Netflix passa a oferer download de suas séries e filmes
A Netflix anunciou que seus usuários já podem, a partir de agora, fazer o download de conteúdos da plataforma diretamente em seus smartphones e tablets — o que permitirá que os filmes e séries sejam assistidos posteriormente sem a necessidade de uma conexão ativa com a internet. Veja o vídeo do anúncio abaixo.

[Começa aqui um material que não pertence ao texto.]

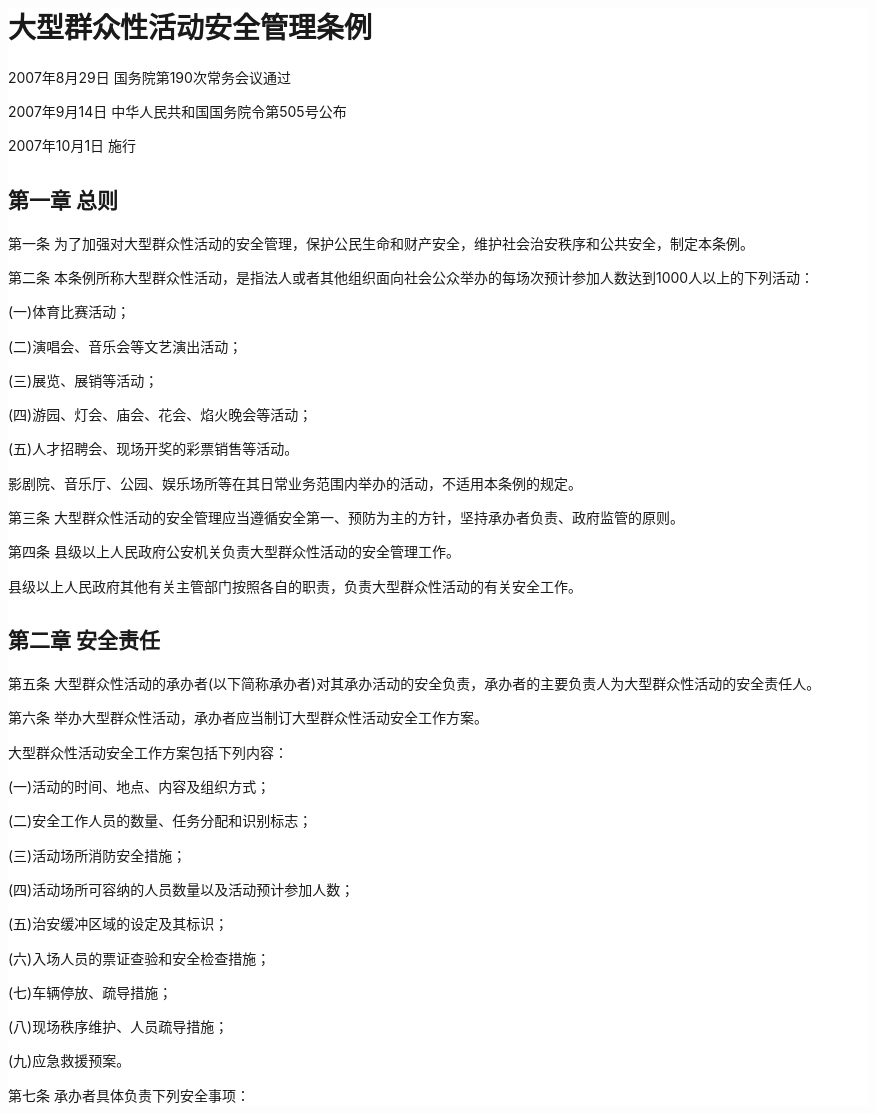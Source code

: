 # 大型群众性活动安全管理条例

2007年8月29日 国务院第190次常务会议通过

2007年9月14日 中华人民共和国国务院令第505号公布

2007年10月1日 施行



## 第一章 总则

第一条 为了加强对大型群众性活动的安全管理，保护公民生命和财产安全，维护社会治安秩序和公共安全，制定本条例。

第二条 本条例所称大型群众性活动，是指法人或者其他组织面向社会公众举办的每场次预计参加人数达到1000人以上的下列活动：

(一)体育比赛活动；

(二)演唱会、音乐会等文艺演出活动；

(三)展览、展销等活动；

(四)游园、灯会、庙会、花会、焰火晚会等活动；

(五)人才招聘会、现场开奖的彩票销售等活动。

影剧院、音乐厅、公园、娱乐场所等在其日常业务范围内举办的活动，不适用本条例的规定。

第三条 大型群众性活动的安全管理应当遵循安全第一、预防为主的方针，坚持承办者负责、政府监管的原则。

第四条 县级以上人民政府公安机关负责大型群众性活动的安全管理工作。

县级以上人民政府其他有关主管部门按照各自的职责，负责大型群众性活动的有关安全工作。

## 第二章 安全责任

第五条 大型群众性活动的承办者(以下简称承办者)对其承办活动的安全负责，承办者的主要负责人为大型群众性活动的安全责任人。

第六条 举办大型群众性活动，承办者应当制订大型群众性活动安全工作方案。

大型群众性活动安全工作方案包括下列内容：

(一)活动的时间、地点、内容及组织方式；

(二)安全工作人员的数量、任务分配和识别标志；

(三)活动场所消防安全措施；

(四)活动场所可容纳的人员数量以及活动预计参加人数；

(五)治安缓冲区域的设定及其标识；

(六)入场人员的票证查验和安全检查措施；

(七)车辆停放、疏导措施；

(八)现场秩序维护、人员疏导措施；

(九)应急救援预案。

第七条 承办者具体负责下列安全事项：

A novidade foi disponibilizada menos de um mês após Ted Sarandos, chefe de conteúdo da Netflix, confirmar que a plataforma estava estudando disponibilizar seu catálogo para download. A nova opção vai ajudar os usuários em duas frentes. Em primeiro lugar, ao usar a conexão wi-fi de suas residências para baixar filmes e séries, visando assisti-los mais tarde pelo celular ou tablet, os usuários não precisarão mais se preocupar com limites de suas franquias móveis. Em segundo lugar, o download integral evitará o gargalo de velocidade, que muitas vezes faz com que filmes sejam interrompidos por problemas de conexão. Entretanto, não são todos os títulos que poderão ser baixados. Os que estarão disponíveis vão apresentar um ícone de download logo ao lado do título. Além disso, o serviço criou uma categoria específica (“Disponíveis para Download”) nos apps atualizados, que permite pesquisar os títulos oferecidos. O download oferece ainda a possibilidade de escolher a qualidade dos filmes e séries, que serão salvos com alta ou baixa resolução, de modo a ajudar a gerenciar o espaço livre nos celulares. Filmes de alta resolução ocupam mais espaço e vice-versa. A novidade está sendo incluída no novo aplicativo da Netflix disponível para aparelhos com Android (a partir da versão 4.4.2) ou iOS (a partir da versão 8.0). Novas atualizações devem liberar o acesso para os demais aparelhos nos próximos dias. O mais importante é que não há qualquer custo adicional pela utilização da opção ou pela quantidade de downloads efetuados pelos usuários.